* **Required work**
Give the lines below again exactly, starting with the line that holds "- username: rabbit_user" and going on through the line that holds "# Discord_Nitro-Gen".

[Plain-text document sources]
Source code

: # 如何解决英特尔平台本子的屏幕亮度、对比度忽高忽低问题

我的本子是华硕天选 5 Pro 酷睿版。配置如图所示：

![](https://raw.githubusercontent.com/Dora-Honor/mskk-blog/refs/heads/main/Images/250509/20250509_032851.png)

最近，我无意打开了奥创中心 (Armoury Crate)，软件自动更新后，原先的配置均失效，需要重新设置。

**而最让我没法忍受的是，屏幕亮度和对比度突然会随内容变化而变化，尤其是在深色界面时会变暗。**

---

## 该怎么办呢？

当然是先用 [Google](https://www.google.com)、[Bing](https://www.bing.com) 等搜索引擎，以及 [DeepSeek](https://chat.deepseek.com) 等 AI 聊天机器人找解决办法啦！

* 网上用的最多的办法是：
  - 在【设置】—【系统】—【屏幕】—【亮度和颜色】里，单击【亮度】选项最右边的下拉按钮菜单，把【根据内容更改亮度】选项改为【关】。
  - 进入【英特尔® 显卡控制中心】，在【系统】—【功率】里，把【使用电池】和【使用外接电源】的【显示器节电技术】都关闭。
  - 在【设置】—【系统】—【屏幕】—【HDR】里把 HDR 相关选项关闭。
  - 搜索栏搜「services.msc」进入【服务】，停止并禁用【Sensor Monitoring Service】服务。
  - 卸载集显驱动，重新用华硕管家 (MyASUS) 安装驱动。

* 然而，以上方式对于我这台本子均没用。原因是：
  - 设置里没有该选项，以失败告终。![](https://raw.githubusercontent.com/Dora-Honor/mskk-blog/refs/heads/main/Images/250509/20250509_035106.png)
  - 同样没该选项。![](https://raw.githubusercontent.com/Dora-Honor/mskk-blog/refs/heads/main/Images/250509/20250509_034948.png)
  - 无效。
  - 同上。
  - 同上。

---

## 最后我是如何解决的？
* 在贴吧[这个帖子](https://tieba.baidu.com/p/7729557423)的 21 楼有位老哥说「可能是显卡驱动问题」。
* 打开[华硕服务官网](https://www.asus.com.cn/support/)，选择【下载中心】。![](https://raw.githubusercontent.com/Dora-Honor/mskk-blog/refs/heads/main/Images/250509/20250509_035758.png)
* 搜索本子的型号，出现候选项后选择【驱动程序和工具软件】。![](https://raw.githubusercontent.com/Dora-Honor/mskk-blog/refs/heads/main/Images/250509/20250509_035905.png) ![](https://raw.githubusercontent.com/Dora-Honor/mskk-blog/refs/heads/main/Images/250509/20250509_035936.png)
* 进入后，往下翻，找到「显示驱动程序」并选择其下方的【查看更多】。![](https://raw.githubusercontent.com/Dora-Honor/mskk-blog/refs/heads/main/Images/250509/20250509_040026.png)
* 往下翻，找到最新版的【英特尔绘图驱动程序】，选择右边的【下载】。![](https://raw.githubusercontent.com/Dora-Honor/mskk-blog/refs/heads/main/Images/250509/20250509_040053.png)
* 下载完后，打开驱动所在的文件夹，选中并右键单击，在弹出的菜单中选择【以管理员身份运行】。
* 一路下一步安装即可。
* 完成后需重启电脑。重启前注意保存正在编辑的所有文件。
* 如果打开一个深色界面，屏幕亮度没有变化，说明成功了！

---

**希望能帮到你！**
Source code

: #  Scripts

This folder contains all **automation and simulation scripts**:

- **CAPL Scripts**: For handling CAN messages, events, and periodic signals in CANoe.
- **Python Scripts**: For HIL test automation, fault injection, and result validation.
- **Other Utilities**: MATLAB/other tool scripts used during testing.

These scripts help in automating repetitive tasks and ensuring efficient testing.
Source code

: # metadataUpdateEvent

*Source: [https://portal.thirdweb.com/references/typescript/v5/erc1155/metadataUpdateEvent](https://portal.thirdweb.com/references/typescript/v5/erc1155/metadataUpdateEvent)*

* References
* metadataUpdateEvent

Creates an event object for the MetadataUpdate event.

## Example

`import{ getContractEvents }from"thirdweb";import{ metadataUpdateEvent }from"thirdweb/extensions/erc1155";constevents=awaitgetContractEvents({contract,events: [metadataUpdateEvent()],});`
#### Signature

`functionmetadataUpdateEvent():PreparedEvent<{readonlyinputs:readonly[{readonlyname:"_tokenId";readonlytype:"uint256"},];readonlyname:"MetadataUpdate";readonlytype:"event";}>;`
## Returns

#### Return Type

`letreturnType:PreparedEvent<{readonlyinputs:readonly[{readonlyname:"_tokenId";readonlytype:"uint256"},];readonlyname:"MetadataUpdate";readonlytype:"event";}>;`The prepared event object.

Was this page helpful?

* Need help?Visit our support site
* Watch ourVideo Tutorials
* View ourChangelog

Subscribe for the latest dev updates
* * *
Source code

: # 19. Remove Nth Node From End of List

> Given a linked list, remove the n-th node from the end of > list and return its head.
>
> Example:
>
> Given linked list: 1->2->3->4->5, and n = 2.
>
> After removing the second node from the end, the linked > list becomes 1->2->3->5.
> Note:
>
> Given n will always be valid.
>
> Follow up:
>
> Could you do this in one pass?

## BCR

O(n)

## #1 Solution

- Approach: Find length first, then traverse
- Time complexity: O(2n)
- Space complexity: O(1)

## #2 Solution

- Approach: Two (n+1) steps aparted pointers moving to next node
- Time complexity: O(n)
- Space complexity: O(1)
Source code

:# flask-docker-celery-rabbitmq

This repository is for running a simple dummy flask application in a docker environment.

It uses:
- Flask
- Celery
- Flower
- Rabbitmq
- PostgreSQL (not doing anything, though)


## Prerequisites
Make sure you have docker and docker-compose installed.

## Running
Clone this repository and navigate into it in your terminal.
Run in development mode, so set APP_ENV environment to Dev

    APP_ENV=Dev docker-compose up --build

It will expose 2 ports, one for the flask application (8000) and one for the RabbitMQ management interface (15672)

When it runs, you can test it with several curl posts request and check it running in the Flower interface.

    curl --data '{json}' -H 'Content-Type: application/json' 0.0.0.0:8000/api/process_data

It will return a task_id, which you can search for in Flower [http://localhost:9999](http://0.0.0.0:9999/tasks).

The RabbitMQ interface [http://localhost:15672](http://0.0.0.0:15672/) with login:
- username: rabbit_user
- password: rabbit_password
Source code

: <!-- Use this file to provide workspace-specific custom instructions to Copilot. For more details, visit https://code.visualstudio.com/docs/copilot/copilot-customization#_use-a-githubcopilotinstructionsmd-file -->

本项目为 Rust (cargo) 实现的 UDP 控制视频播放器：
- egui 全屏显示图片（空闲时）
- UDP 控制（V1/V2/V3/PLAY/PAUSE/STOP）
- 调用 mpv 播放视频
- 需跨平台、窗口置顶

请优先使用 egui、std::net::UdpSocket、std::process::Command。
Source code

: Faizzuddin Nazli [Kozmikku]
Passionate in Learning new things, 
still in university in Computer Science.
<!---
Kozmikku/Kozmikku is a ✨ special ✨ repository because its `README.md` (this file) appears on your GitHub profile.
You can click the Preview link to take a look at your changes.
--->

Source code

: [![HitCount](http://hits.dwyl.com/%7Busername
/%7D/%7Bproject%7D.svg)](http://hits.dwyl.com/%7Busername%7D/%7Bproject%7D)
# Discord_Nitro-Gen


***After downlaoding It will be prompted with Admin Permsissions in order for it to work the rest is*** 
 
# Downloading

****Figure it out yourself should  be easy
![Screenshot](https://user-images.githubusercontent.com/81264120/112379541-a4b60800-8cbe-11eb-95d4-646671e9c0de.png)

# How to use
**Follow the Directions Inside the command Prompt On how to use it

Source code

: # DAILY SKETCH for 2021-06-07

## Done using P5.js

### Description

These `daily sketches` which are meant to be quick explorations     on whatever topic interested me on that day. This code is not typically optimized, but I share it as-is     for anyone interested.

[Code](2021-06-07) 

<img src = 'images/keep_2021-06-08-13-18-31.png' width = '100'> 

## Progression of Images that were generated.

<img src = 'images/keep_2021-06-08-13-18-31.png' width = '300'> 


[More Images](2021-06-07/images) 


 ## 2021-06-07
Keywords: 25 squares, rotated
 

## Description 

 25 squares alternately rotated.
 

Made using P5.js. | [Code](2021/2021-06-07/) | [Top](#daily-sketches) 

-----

* **Written answer**
- username: rabbit_user
- password: rabbit_password
Source code

: <!-- Use this file to provide workspace-specific custom instructions to Copilot. For more details, visit https://code.visualstudio.com/docs/copilot/copilot-customization#_use-a-githubcopilotinstructionsmd-file -->

本项目为 Rust (cargo) 实现的 UDP 控制视频播放器：
- egui 全屏显示图片（空闲时）
- UDP 控制（V1/V2/V3/PLAY/PAUSE/STOP）
- 调用 mpv 播放视频
- 需跨平台、窗口置顶

请优先使用 egui、std::net::UdpSocket、std::process::Command。
Source code

: Faizzuddin Nazli [Kozmikku]
Passionate in Learning new things, 
still in university in Computer Science.
<!---
Kozmikku/Kozmikku is a ✨ special ✨ repository because its `README.md` (this file) appears on your GitHub profile.
You can click the Preview link to take a look at your changes.
--->

Source code

: [![HitCount](http://hits.dwyl.com/%7Busername
/%7D/%7Bproject%7D.svg)](http://hits.dwyl.com/%7Busername%7D/%7Bproject%7D)
# Discord_Nitro-Gen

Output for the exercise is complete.